The inability to match rheumatoid arthritis (RA) patients with the anti-cytokine agent most efficacious for them is a major hindrance to patients’ speedy recovery and to the clinical use of anti-cytokine therapy. Identifying predictive biomarkers that can assist in matching RA patients with more suitable anti-cytokine treatment was our aim in this report. The sample consisted of 138 RA patients (naïve and non-naïve) who were administered tocilizumab or etanercept for a minimum of 16 weeks as a prescribed RA treatment. Pretreatment serum samples were obtained from patients and clinical measures of their disease activity were evaluated at baseline and 16 weeks after treatment commenced. Using patients’ pretreatment serum, we measured 31 cytokines/chemokines/soluble receptors and used multiple linear regression analysis to identify biomarkers that correlated with patients’ symptom levels (DAS28-CRP score) at week 16 and multiple logistic analyses for biomarkers that correlated with patients’ final outcome. The results revealed that sgp130, logIL-6, logIL-8, logEotaxin, logIP-10, logVEGF, logsTNFR-I and logsTNFR-II pretreatment serum levels were predictive of the week 16 DAS28-CRP score in naïve tocilizumab patients while sgp130, logGM-CSF and logIP-10 were predictive in non-naïve patients. Additionally, we found logIL-9, logVEGF and logTNF-α to be less reliable at predicting the week 16 DAS28-CRP score in naïve etanercept patients. Multiple linear regression and multiple logistic regression analyses identified biomarkers that were predictive of remission/non-remission in tocilizumab and etanercept therapy. Although less reliable than those for tocilizumab, we identified a few possible biomarkers for etanercept therapy. The biomarkers for these two therapies differ suggesting that their efficacy will vary for individual patients. We discovered biomarkers in RA pretreatment serum that predicted their week 16 DAS28-CRP score and clinical outcome to tocilizumab therapy. Most of these biomarkers, especially sgp130, are involved in RA pathogenesis and IL-6 signal transduction, which further suggests that they are highly reliable.


PMID: 26176225



In clinical practice it has been noted that each anti-rheumatic therapy delivers a different outcome for individual RA patients making it difficult to prescribe them the most efficacious treatment. It is critical to identify molecular biomarkers that can predict patient response to anti-TNF-a or anti-IL-6 based therapies before patients are treated so that non-effective therapies can be quickly eliminated and doctors can prescribe the cytokine therapy that is most efficacious for each RA patient at an earlier stage (1). However, as shown in Figure 1, there are several underlying problems that make this task challenging. We believe that identifying reliable predictive biomarkers will make it easier to follow EULAR’s treat-to-target recommendation by allowing clinicians to know in advance if a selected therapy will achieve the treatment goal (target) that has been pre-determined for each RA patient (2).

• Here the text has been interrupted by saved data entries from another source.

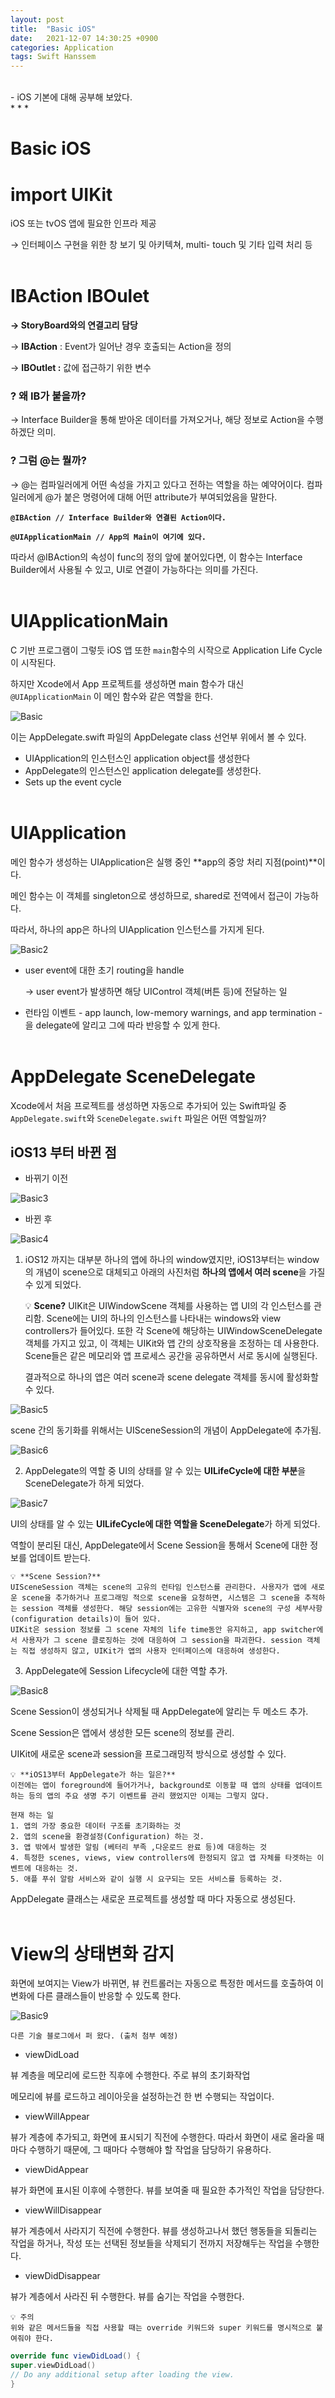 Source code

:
 ```yaml
---
layout: post
title:  "Basic iOS"
date:   2021-12-07 14:30:25 +0900
categories: Application
tags: Swift Hanssem
---
```


<br>
- iOS 기본에 대해 공부해 보았다.

<br>
* * *

# Basic iOS

# import UIKit

iOS 또는 tvOS 앱에 필요한 인프라 제공

→ 인터페이스 구현을 위한 창 보기 및 아키텍쳐, multi- touch 및 기타 입력 처리 등 
<br><br>

# IBAction IBOulet

**→ StoryBoard와의 연결고리 담당** 

→ **IBAction** : Event가 일어난 경우 호출되는 Action을 정의

→ **IBOutlet :** 값에 접근하기 위한 변수 
<br>

### ? 왜 IB가 붙을까?

→ Interface Builder을 통해 받아온 데이터를 가져오거나, 해당 정보로 Action을 수행하겠단 의미.
<br>

### ? 그럼 @는 뭘까?

→ @는 컴파일러에게 어떤 속성을 가지고 있다고 전하는 역할을 하는 예약어이다. 컴파일러에게 @가 붙은 명령어에 대해 어떤 attribute가 부여되었음을 말한다. 

**`@IBAction // Interface Builder와 연결된 Action이다.`**

**`@UIApplicationMain // App의 Main이 여기에 있다.`**

따라서 @IBAction의 속성이 func의 정의 앞에 붙어있다면, 이 함수는 Interface Builder에서 사용될 수 있고, UI로 연결이 가능하다는 의미를 가진다. 
<br><br>

# UIApplicationMain

C 기반 프로그램이 그렇듯 iOS 앱 또한 `main`함수의 시작으로 Application Life Cycle이 시작된다. 

하지만 Xcode에서 App 프로젝트를 생성하면 main 함수가 대신 `@UIApplicationMain` 이 메인 함수와 같은 역할을 한다. 

![Basic](https://s3.us-west-2.amazonaws.com/secure.notion-static.com/4164b215-7c01-4667-83ce-8ca4aed94079/_2021-07-14__2.56.46.png?X-Amz-Algorithm=AWS4-HMAC-SHA256&X-Amz-Content-Sha256=UNSIGNED-PAYLOAD&X-Amz-Credential=AKIAT73L2G45EIPT3X45%2F20211207%2Fus-west-2%2Fs3%2Faws4_request&X-Amz-Date=20211207T053840Z&X-Amz-Expires=86400&X-Amz-Signature=2b6e7f121060da548fe13fd4777d4d9fd8995020b6879cb7ea0a389700b7dcb6&X-Amz-SignedHeaders=host&response-content-disposition=filename%20%3D%22_2021-07-14__2.56.46.png%22&x-id=GetObject)

이는 AppDelegate.swift 파일의 AppDelegate class 선언부 위에서 볼 수 있다.

- UIApplication의 인스턴스인 application object를 생성한다
- AppDelegate의 인스턴스인 application delegate를 생성한다.
- Sets up the event cycle
<br><br>

# UIApplication

메인 함수가 생성하는 UIApplication은 실행 중인 **app의 중앙 처리 지점(point)**이다. 

메인 함수는 이 객체를 singleton으로 생성하므로, shared로 전역에서 접근이 가능하다. 

따라서, 하나의 app은 하나의 UIApplication 인스턴스를 가지게 된다.

![Basic2](https://s3.us-west-2.amazonaws.com/secure.notion-static.com/2089d74c-195c-4b02-ac7a-0e9ab651112a/_2021-07-14__3.05.55.png?X-Amz-Algorithm=AWS4-HMAC-SHA256&X-Amz-Content-Sha256=UNSIGNED-PAYLOAD&X-Amz-Credential=AKIAT73L2G45EIPT3X45%2F20211207%2Fus-west-2%2Fs3%2Faws4_request&X-Amz-Date=20211207T053859Z&X-Amz-Expires=86400&X-Amz-Signature=e19cc8ade7f23204c5f4644757be52d1fe69657ead86cb7283228204dff9ba5d&X-Amz-SignedHeaders=host&response-content-disposition=filename%20%3D%22_2021-07-14__3.05.55.png%22&x-id=GetObject)

- user event에 대한 초기 routing을 handle
    
    → user event가 발생하면 해당 UIControl 객체(버튼 등)에 전달하는 일 
    
- 런타임 이벤트 - app launch, low-memory warnings, and app termination - 을 delegate에 알리고 그에 따라 반응할 수 있게 한다.
<br><br>

# AppDelegate SceneDelegate

Xcode에서 처음 프로젝트를 생성하면 자동으로 추가되어 있는 Swift파일 중 `AppDelegate.swift`와 `SceneDelegate.swift` 파일은 어떤 역할일까?
<br>

## iOS13 부터 바뀐 점

- 바뀌기 이전

![Basic3](https://s3.us-west-2.amazonaws.com/secure.notion-static.com/9874c007-d0da-455c-92b6-d05ac8c646c0/Untitled.png?X-Amz-Algorithm=AWS4-HMAC-SHA256&X-Amz-Content-Sha256=UNSIGNED-PAYLOAD&X-Amz-Credential=AKIAT73L2G45EIPT3X45%2F20211207%2Fus-west-2%2Fs3%2Faws4_request&X-Amz-Date=20211207T055226Z&X-Amz-Expires=86400&X-Amz-Signature=cec92104b03778760ee18d50ee886aa56725cfbc356efc322d5bbc7736de81d5&X-Amz-SignedHeaders=host&response-content-disposition=filename%20%3D%22Untitled.png%22&x-id=GetObject)

- 바뀐 후

![Basic4](https://s3.us-west-2.amazonaws.com/secure.notion-static.com/3d2e68d4-35a1-4d5c-9400-087b69038afc/Untitled.png?X-Amz-Algorithm=AWS4-HMAC-SHA256&X-Amz-Content-Sha256=UNSIGNED-PAYLOAD&X-Amz-Credential=AKIAT73L2G45EIPT3X45%2F20211207%2Fus-west-2%2Fs3%2Faws4_request&X-Amz-Date=20211207T053937Z&X-Amz-Expires=86400&X-Amz-Signature=986e0cd6c606e449ac8ec32704cd142ff4f0f93fe38913396fc2058c4c497ce3&X-Amz-SignedHeaders=host&response-content-disposition=filename%20%3D%22Untitled.png%22&x-id=GetObject)

1. iOS12 까지는 대부분 하나의 앱에 하나의 window였지만, iOS13부터는 window의 개념이 scene으로 대체되고 아래의 사진처럼 **하나의 앱에서 여러 scene**을 가질 수 있게 되었다. 


    💡 **Scene?**
    UIKit은 UIWindowScene 객체를 사용하는 앱 UI의 각 인스턴스를 관리함. Scene에는 UI의 하나의 인스턴스를 나타내는 windows와 view controllers가 들어있다. 
    또한 각 Scene에 해당하는 UIWindowSceneDelegate 객체를 가지고 있고, 이 객체는 UIKit와 앱 간의 상호작용을 조정하는 데 사용한다. 
    Scene들은 같은 메모리와 앱 프로세스 공간을 공유하면서 서로 동시에 실행된다. 

    결과적으로 하나의 앱은 여러 scene과 scene delegate 객체를 동시에 활성화할 수 있다.



![Basic5](https://s3.us-west-2.amazonaws.com/secure.notion-static.com/ed0a0dc5-0106-4395-8728-fc2d57c3d11c/Untitled.png?X-Amz-Algorithm=AWS4-HMAC-SHA256&X-Amz-Content-Sha256=UNSIGNED-PAYLOAD&X-Amz-Credential=AKIAT73L2G45EIPT3X45%2F20211207%2Fus-west-2%2Fs3%2Faws4_request&X-Amz-Date=20211207T054005Z&X-Amz-Expires=86400&X-Amz-Signature=846d22126c7d055b1a46ef01c2648a7b86d1db57a533742de246922166d4beb6&X-Amz-SignedHeaders=host&response-content-disposition=filename%20%3D%22Untitled.png%22&x-id=GetObject)

scene 간의 동기화를 위해서는 UISceneSession의 개념이 AppDelegate에 추가됨.

![Basic6](https://s3.us-west-2.amazonaws.com/secure.notion-static.com/91c5edb7-e740-4bf2-9e96-505dd223a4ea/_2021-07-14__3.10.51.png?X-Amz-Algorithm=AWS4-HMAC-SHA256&X-Amz-Content-Sha256=UNSIGNED-PAYLOAD&X-Amz-Credential=AKIAT73L2G45EIPT3X45%2F20211207%2Fus-west-2%2Fs3%2Faws4_request&X-Amz-Date=20211207T054027Z&X-Amz-Expires=86400&X-Amz-Signature=4f40503fce8205944fc488396152880c7d74ac147c41730d181452342c347b0d&X-Amz-SignedHeaders=host&response-content-disposition=filename%20%3D%22_2021-07-14__3.10.51.png%22&x-id=GetObject)

2. AppDelegate의 역할 중 UI의 상태를 알 수 있는 **UILifeCycle에 대한 부분**을 SceneDelegate가 하게 되었다. 

![Basic7](https://s3.us-west-2.amazonaws.com/secure.notion-static.com/dc9bfd74-ef6b-430b-b227-c0f1f1ae3bf6/Untitled.png?X-Amz-Algorithm=AWS4-HMAC-SHA256&X-Amz-Content-Sha256=UNSIGNED-PAYLOAD&X-Amz-Credential=AKIAT73L2G45EIPT3X45%2F20211207%2Fus-west-2%2Fs3%2Faws4_request&X-Amz-Date=20211207T054044Z&X-Amz-Expires=86400&X-Amz-Signature=b3299280d6b0c49677e55e6bfc524a1d00e76d98f3c4361766581d0c95246bd4&X-Amz-SignedHeaders=host&response-content-disposition=filename%20%3D%22Untitled.png%22&x-id=GetObject)

UI의 상태를 알 수 있는 **UILifeCycle에 대한 역할을 SceneDelegate**가 하게 되었다. 

역할이 분리된 대신, AppDelegate에서 Scene Session을 통해서 Scene에 대한 정보를 업데이트 받는다. 

    💡 **Scene Session?**
    UISceneSession 객체는 scene의 고유의 런타임 인스턴스를 관리한다. 사용자가 앱에 새로운 scene을 추가하거나 프로그래밍 적으로 scene을 요청하면, 시스템은 그 scene을 추적하는 session 객체를 생성한다. 해당 session에는 고유한 식별자와 scene의 구성 세부사항 (configuration details)이 들어 있다.
    UIKit은 session 정보를 그 scene 자체의 life time동안 유지하고, app switcher에서 사용자가 그 scene 클로징하는 것에 대응하여 그 session을 파괴한다. session 객체는 직접 생성하지 않고, UIKit가 앱의 사용자 인터페이스에 대응하여 생성한다.


3. AppDelegate에 Session Lifecycle에 대한 역할 추가.

![Basic8](https://s3.us-west-2.amazonaws.com/secure.notion-static.com/9e82b249-75b3-4f21-bd20-e9bb63246ccd/_2021-07-14__2.27.33.png?X-Amz-Algorithm=AWS4-HMAC-SHA256&X-Amz-Content-Sha256=UNSIGNED-PAYLOAD&X-Amz-Credential=AKIAT73L2G45EIPT3X45%2F20211207%2Fus-west-2%2Fs3%2Faws4_request&X-Amz-Date=20211207T054109Z&X-Amz-Expires=86400&X-Amz-Signature=a9a3afe4da7c67a9dc61f2f2edbae3351d02b2d75ed29944003b2b37f7dd767e&X-Amz-SignedHeaders=host&response-content-disposition=filename%20%3D%22_2021-07-14__2.27.33.png%22&x-id=GetObject)

Scene Session이 생성되거나 삭제될 때 AppDelegate에 알리는 두 메소드 추가.

Scene Session은 앱에서 생성한 모든 scene의 정보를 관리. 

UIKit에 새로운 scene과 session을 프로그래밍적 방식으로 생성할 수 있다. 

    💡 **iOS13부터 AppDelegate가 하는 일은?**
    이전에는 앱이 foreground에 들어가거나, background로 이동할 때 앱의 상태를 업데이트하는 등의 앱의 주요 생명 주기 이벤트를 관리 했었지만 이제는 그렇지 않다. 

    현재 하는 일
    1. 앱의 가장 중요한 데이터 구조를 초기화하는 것
    2. 앱의 scene을 환경설정(Configuration) 하는 것.
    3. 앱 밖에서 발생한 알림 (베터리 부족 ,다운로드 완료 등)에 대응하는 것
    4. 특정한 scenes, views, view controllers에 한정되지 않고 앱 자체를 타겟하는 이벤트에 대응하는 것.
    5. 애플 푸쉬 알람 서비스와 같이 실행 시 요구되는 모든 서비스를 등록하는 것.


AppDelegate 클래스는 새로운 프로젝트를 생성할 때 마다 자동으로 생성된다. 
<br><br>

# View의 상태변화 감지

화면에 보여지는 View가 바뀌면, 뷰 컨트롤러는 자동으로 특정한 메서드를 호출하여 이 변화에 다른 클래스들이 반응할 수 있도록 한다. 

![Basic9](https://s3.us-west-2.amazonaws.com/secure.notion-static.com/fafb24ea-2a58-412d-b017-04c773dc1ec4/Untitled.png?X-Amz-Algorithm=AWS4-HMAC-SHA256&X-Amz-Content-Sha256=UNSIGNED-PAYLOAD&X-Amz-Credential=AKIAT73L2G45EIPT3X45%2F20211207%2Fus-west-2%2Fs3%2Faws4_request&X-Amz-Date=20211207T054134Z&X-Amz-Expires=86400&X-Amz-Signature=37c8cb068d7b38d218a7b366aa00f73b3c850aba9918fb545dd08200e663b12e&X-Amz-SignedHeaders=host&response-content-disposition=filename%20%3D%22Untitled.png%22&x-id=GetObject)

    다른 기술 블로그에서 퍼 왔다. (출처 첨부 예정)

- viewDidLoad

뷰 계층을 메모리에 로드한 직후에 수행한다. 주로 뷰의 초기화작업

메모리에 뷰를 로드하고 레이아웃을 설정하는건 한 번 수행되는 작업이다. 

- viewWillAppear

뷰가 계층에 추가되고, 화면에 표시되기 직전에 수행한다. 따라서 화면이 새로 올라올 때 마다 수행하기 때문에, 그 때마다 수행해야 할 작업을 담당하기 유용하다.

- viewDidAppear

뷰가 화면에 표시된 이후에 수행한다. 뷰를 보여줄 때 필요한 추가적인 작업을 담당한다.

- viewWillDisappear

뷰가 계층에서 사라지기 직전에 수행한다. 뷰를 생성하고나서 했던 행동들을 되돌리는 작업을 하거나, 작성 또는 선택된 정보들을 삭제되기 전까지 저장해두는 작업을 수행한다. 

- viewDidDisappear

뷰가 계층에서 사라진 뒤 수행한다. 뷰를 숨기는 작업을 수행한다.

    💡 주의
    위와 같은 메서드들을 직접 사용할 때는 override 키워드와 super 키워드를 명시적으로 붙여줘야 한다.


```swift
override func viewDidLoad() {
super.viewDidLoad()
// Do any additional setup after loading the view.
}
```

In this retrospective observational study, 138 of RA patients were divided into 47 of non-naïve (previous history of anti-cytokine therapy) and 91 of naïve (no history of anti-cytokine therapy) groups. We used a Luminix beads based array method to measure and analyze cytokines, chemokines, and soluble receptors in RA patient’s pretreatment serum. Patients were treated for 16 weeks with either tocilizumab or etanercept. We analyzed samples and data for this cohort and used multiple linear regression analysis to reveal biomarkers that predicted RA patients’ week 16 DAS28-CRP score to tocilizumab or etanercept therapy. Multiple logistic regression analysis revealed whether or not patients would achieve remission at week 16. The details of patients and methods, study procedures, biomarker assay system and statistical analysis are shown in the text of the original paper.




We attempted to predict the week 16 DAS28-CRP score for RA patients using their pretreatment cytokine/chemokine/soluble receptor data. To find biomarkers that may have contributed to the week 16 DAS28-CRP, multiple linear regression analysis of cytokine/chemokine/soluble receptor levels was performed to determine the best equation of DAS28-CRP improvement. We found that sgp130, logIL-6, logIL-8, logEotaxin, logIP-10, logVEGF, logsTNFR-I and logsTNFR-II values were significantly expressed in naïve tocilizumab patients (R²=0.646, p<0.0001). In non-naïve tocilizumab patients, we observed that sgp130, logGM-CSF and logIP-10 values were possible predictive biomarkers (R²=0.486, p<0.0001) (Table1, A). A comparison of multiple linear regression analysis for naïve patients in the MTX with tocilizumab treated group and the tocilizumamb only treated group showed similar tendencies. Although the R² value was not sufficiently high (albeit significant), we observed that logIL-9, logTNF-α and logVEGF values were possible predictive biomarkers in naïve etanercept patients (R²=0.247, p=0.0107) (Table1, A). The predictive biomarkers we identified for tocilizumab and etanercept therapy are quite different, suggesting that the therapeutic mechanism of each anti-cytokine agent is different, therefore using these biomarkers to determine which treatment will be more effective for each patient can deliver great benefits for the patients involved. Multiple logistic regression analysis was used to determine multivariable models as predictive biomarkers of remission and non-remission based on baseline cytokine/chemokine/soluble receptor levels in biologic naïve tocilizumab patients. The best combination of predictive markers is shown in Table1, B. The data strongly suggests that sgp130, logIL-6, logIP-10, and logsTNFR-II values are potential predictive biomarkers in both naïve (p=0.0004, AUC=0.850) and non-naïve patients (p=0.002, AUC=0.892 ) (Table1, B). This process is summarized in Figure 2.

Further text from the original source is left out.